Not only did the nitwits put paper up on an unprimed and unsized
wall, but it looked like there was a skim coat of mud over the
wallboard. When I got the paper wet enough to come off the scraper
also made big divots in the skim coat. After repairing the walls
as bes I could I primed with BIN then a quality latex paint
(Benjamin Moore). After a few months the paint started cracking an
peeling. I scraped the peeling parts down and applied KILZ
(suggested by a sheetrock taper) and painted again; better, but
it's still cracking in spots. What a mess! I'd have been better
off tearing out all the sheetrock and starting over. I may have to
yet. I *HATE* paper!
Got to pipe in here.
Wallpaper is what I do for a living.
Install mostly but I've done a lot of stripping.

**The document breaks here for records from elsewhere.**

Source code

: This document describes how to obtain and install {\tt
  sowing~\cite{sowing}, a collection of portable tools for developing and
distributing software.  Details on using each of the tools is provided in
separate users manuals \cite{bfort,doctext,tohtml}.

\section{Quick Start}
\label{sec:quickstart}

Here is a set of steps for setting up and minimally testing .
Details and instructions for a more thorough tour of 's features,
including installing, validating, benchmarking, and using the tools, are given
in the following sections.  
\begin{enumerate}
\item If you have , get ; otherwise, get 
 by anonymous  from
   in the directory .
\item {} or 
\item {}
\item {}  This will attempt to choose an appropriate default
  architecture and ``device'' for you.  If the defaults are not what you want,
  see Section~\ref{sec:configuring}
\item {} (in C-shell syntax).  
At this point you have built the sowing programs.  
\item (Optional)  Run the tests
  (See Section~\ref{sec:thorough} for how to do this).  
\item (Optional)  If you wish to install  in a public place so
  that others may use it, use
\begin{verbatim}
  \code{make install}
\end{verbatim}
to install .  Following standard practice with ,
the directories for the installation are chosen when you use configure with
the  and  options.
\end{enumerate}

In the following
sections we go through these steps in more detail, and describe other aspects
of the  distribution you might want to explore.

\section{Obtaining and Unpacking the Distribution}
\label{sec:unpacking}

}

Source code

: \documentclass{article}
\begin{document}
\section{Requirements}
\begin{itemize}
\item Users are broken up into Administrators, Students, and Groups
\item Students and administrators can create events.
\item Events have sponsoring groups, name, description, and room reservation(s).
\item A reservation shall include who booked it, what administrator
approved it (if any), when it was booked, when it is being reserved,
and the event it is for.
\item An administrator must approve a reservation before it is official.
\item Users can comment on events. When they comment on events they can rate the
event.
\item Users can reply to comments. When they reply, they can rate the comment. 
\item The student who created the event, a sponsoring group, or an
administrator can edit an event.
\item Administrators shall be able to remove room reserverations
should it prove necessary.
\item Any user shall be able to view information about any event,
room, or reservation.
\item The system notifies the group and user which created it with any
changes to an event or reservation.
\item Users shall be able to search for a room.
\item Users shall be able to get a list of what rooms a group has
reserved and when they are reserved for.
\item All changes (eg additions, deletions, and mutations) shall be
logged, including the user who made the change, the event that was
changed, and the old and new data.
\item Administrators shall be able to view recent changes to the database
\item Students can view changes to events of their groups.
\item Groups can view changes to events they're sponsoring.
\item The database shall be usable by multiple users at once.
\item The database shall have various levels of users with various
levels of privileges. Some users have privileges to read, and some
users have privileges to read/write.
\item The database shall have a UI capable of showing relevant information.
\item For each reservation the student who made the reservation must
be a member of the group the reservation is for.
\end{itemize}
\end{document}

Most of the advice you've gotten is correct. SOAK it .
It's all predicated on what paper was installed & the adhesive used.
If it was a prepasted paper that was installed by a homeowner using a
water tray it should come off easily.
Assuming it is a paper backed material. You'll need to get the face
off first. Then soak off the paper backing.
Spray bottle, steamer. Your choice, but the key is SOAK & don't be
impaitent. If you do you'll damage the wall more than necessary..
When it's ready to come off it should fall off easily.
Conditions vary considerably. Try a 3 X 5 area.
Here's a good link.
I second this advice. I've posted a dozen times about wetting the
backing. Nothing will remove the paste until it is soaked, and
chemicals are a waste of money. If the face doesn't peel off, use a
paper tiger or coarse sandpaper, run it across the face paper until it
is scored well. Don't get down into the paper coating of the wallboard.
Spray, let it soak in. Spray again, soak some more. Start scraping
it off GENTLY. I have yet to find a wallpaper or paste that does not
come off easily, other than some junk used to fix loose corners, which
was probably Elmer's Glue. I've never used a steamer, but I figure they
would make a messy job that much more unpleasant.